The required output is the complete data, repeated without alteration.

________________

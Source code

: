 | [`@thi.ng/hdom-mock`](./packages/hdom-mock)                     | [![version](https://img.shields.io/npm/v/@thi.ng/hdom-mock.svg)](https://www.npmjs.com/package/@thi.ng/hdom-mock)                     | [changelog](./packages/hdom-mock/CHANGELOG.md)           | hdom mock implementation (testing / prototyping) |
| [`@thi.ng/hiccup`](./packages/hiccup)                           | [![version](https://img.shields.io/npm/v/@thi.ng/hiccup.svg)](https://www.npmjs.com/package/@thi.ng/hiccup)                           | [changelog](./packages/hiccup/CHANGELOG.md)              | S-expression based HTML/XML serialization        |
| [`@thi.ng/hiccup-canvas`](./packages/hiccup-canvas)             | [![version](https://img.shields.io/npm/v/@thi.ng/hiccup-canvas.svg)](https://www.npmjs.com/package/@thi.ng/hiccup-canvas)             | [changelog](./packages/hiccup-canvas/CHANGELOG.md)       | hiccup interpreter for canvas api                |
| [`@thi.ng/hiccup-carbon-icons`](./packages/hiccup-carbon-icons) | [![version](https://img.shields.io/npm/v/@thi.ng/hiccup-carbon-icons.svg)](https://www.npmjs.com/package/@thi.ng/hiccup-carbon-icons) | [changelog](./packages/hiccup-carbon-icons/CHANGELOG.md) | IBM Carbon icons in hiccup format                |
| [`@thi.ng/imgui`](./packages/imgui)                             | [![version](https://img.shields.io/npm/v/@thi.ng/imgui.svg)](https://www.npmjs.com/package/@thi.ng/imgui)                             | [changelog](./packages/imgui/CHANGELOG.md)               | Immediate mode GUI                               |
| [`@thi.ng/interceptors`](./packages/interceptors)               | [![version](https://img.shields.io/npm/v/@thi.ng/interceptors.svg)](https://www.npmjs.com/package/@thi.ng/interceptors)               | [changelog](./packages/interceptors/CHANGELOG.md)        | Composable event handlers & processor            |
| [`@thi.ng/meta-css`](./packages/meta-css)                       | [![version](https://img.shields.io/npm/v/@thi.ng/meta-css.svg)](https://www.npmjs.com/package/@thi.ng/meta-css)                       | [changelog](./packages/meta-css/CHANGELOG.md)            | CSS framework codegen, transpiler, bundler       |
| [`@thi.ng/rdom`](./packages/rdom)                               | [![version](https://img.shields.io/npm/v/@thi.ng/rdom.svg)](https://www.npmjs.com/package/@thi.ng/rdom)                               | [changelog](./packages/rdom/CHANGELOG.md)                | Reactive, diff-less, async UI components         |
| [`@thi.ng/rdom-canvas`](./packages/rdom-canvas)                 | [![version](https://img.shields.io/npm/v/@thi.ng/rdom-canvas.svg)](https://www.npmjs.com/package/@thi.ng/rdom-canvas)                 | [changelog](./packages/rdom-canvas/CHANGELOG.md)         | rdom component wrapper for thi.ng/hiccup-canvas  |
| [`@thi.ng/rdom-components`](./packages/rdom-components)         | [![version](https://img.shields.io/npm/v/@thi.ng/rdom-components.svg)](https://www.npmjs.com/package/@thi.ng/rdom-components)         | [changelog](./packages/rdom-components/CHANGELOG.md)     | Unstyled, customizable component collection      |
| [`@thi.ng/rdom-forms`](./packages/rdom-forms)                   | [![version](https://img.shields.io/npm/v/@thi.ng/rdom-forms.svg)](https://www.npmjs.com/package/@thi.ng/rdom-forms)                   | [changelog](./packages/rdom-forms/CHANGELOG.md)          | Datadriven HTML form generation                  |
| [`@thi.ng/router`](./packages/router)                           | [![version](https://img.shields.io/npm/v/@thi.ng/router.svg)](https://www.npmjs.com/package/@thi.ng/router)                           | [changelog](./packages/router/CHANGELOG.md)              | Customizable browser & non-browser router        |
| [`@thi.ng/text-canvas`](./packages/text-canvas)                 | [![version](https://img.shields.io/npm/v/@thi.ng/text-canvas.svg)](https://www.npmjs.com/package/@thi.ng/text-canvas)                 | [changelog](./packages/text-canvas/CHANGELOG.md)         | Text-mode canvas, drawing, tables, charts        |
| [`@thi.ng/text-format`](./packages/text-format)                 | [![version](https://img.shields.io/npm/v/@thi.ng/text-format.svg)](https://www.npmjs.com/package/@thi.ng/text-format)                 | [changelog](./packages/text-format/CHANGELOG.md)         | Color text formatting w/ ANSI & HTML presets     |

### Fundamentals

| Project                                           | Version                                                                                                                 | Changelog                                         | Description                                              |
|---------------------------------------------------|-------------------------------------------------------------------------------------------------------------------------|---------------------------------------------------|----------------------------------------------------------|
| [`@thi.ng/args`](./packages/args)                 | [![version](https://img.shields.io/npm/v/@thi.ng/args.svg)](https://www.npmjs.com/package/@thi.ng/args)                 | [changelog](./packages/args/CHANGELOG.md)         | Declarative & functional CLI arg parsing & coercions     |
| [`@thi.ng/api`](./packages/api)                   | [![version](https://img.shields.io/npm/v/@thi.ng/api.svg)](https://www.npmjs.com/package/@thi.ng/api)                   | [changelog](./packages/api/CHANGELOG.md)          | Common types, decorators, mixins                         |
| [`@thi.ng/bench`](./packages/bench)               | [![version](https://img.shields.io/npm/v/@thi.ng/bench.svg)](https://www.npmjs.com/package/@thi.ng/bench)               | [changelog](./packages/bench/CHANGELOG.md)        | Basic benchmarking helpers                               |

________________

_Written answer_.
Source code

: | [`@thi.ng/hdom-mock`](./packages/hdom-mock)                     | [![version](https://img.shields.io/npm/v/@thi.ng/hdom-mock.svg)](https://www.npmjs.com/package/@thi.ng/hdom-mock)                     | [changelog](./packages/hdom-mock/CHANGELOG.md)           | hdom mock implementation (testing / prototyping) |
| [`@thi.ng/hiccup`](./packages/hiccup)                           | [![version](https://img.shields.io/npm/v/@thi.ng/hiccup.svg)](https://www.npmjs.com/package/@thi.ng/hiccup)                           | [changelog](./packages/hiccup/CHANGELOG.md)              | S-expression based HTML/XML serialization        |
| [`@thi.ng/hiccup-canvas`](./packages/hiccup-canvas)             | [![version](https://img.shields.io/npm/v/@thi.ng/hiccup-canvas.svg)](https://www.npmjs.com/package/@thi.ng/hiccup-canvas)             | [changelog](./packages/hiccup-canvas/CHANGELOG.md)       | hiccup interpreter for canvas api                |
| [`@thi.ng/hiccup-carbon-icons`](./packages/hiccup-carbon-icons) | [![version](https://img.shields.io/npm/v/@thi.ng/hiccup-carbon-icons.svg)](https://www.npmjs.com/package/@thi.ng/hiccup-carbon-icons) | [changelog](./packages/hiccup-carbon-icons/CHANGELOG.md) | IBM Carbon icons in hiccup format                |
| [`@thi.ng/imgui`](./packages/imgui)                             | [![version](https://img.shields.io/npm/v/@thi.ng/imgui.svg)](https://www.npmjs.com/package/@thi.ng/imgui)                             | [changelog](./packages/imgui/CHANGELOG.md)               | Immediate mode GUI                               |
| [`@thi.ng/interceptors`](./packages/interceptors)               | [![version](https://img.shields.io/npm/v/@thi.ng/interceptors.svg)](https://www.npmjs.com/package/@thi.ng/interceptors)               | [changelog](./packages/interceptors/CHANGELOG.md)        | Composable event handlers & processor            |
| [`@thi.ng/meta-css`](./packages/meta-css)                       | [![version](https://img.shields.io/npm/v/@thi.ng/meta-css.svg)](https://www.npmjs.com/package/@thi.ng/meta-css)                       | [changelog](./packages/meta-css/CHANGELOG.md)            | CSS framework codegen, transpiler, bundler       |
| [`@thi.ng/rdom`](./packages/rdom)                               | [![version](https://img.shields.io/npm/v/@thi.ng/rdom.svg)](https://www.npmjs.com/package/@thi.ng/rdom)                               | [changelog](./packages/rdom/CHANGELOG.md)                | Reactive, diff-less, async UI components         |
| [`@thi.ng/rdom-canvas`](./packages/rdom-canvas)                 | [![version](https://img.shields.io/npm/v/@thi.ng/rdom-canvas.svg)](https://www.npmjs.com/package/@thi.ng/rdom-canvas)                 | [changelog](./packages/rdom-canvas/CHANGELOG.md)         | rdom component wrapper for thi.ng/hiccup-canvas  |
| [`@thi.ng/rdom-components`](./packages/rdom-components)         | [![version](https://img.shields.io/npm/v/@thi.ng/rdom-components.svg)](https://www.npmjs.com/package/@thi.ng/rdom-components)         | [changelog](./packages/rdom-components/CHANGELOG.md)     | Unstyled, customizable component collection      |
| [`@thi.ng/rdom-forms`](./packages/rdom-forms)                   | [![version](https://img.shields.io/npm/v/@thi.ng/rdom-forms.svg)](https://www.npmjs.com/package/@thi.ng/rdom-forms)                   | [changelog](./packages/rdom-forms/CHANGELOG.md)          | Datadriven HTML form generation                  |
| [`@thi.ng/router`](./packages/router)                           | [![version](https://img.shields.io/npm/v/@thi.ng/router.svg)](https://www.npmjs.com/package/@thi.ng/router)                           | [changelog](./packages/router/CHANGELOG.md)              | Customizable browser & non-browser router        |
| [`@thi.ng/text-canvas`](./packages/text-canvas)                 | [![version](https://img.shields.io/npm/v/@thi.ng/text-canvas.svg)](https://www.npmjs.com/package/@thi.ng/text-canvas)                 | [changelog](./packages/text-canvas/CHANGELOG.md)         | Text-mode canvas, drawing, tables, charts        |
| [`@thi.ng/text-format`](./packages/text-format)                 | [![version](https://img.shields.io/npm/v/@thi.ng/text-format.svg)](https://www.npmjs.com/package/@thi.ng/text-format)                 | [changelog](./packages/text-format/CHANGELOG.md)         | Color text formatting w/ ANSI & HTML presets     |

### Fundamentals

| Project                                           | Version                                                                                                                 | Changelog                                         | Description                                              |
|---------------------------------------------------|-------------------------------------------------------------------------------------------------------------------------|---------------------------------------------------|----------------------------------------------------------|
| [`@thi.ng/args`](./packages/args)                 | [![version](https://img.shields.io/npm/v/@thi.ng/args.svg)](https://www.npmjs.com/package/@thi.ng/args)                 | [changelog](./packages/args/CHANGELOG.md)         | Declarative & functional CLI arg parsing & coercions     |
| [`@thi.ng/api`](./packages/api)                   | [![version](https://img.shields.io/npm/v/@thi.ng/api.svg)](https://www.npmjs.com/package/@thi.ng/api)                   | [changelog](./packages/api/CHANGELOG.md)          | Common types, decorators, mixins                         |
| [`@thi.ng/bench`](./packages/bench)               | [![version](https://img.shields.io/npm/v/@thi.ng/bench.svg)](https://www.npmjs.com/package/@thi.ng/bench)               | [changelog](./packages/bench/CHANGELOG.md)        | Basic benchmarking helpers                               |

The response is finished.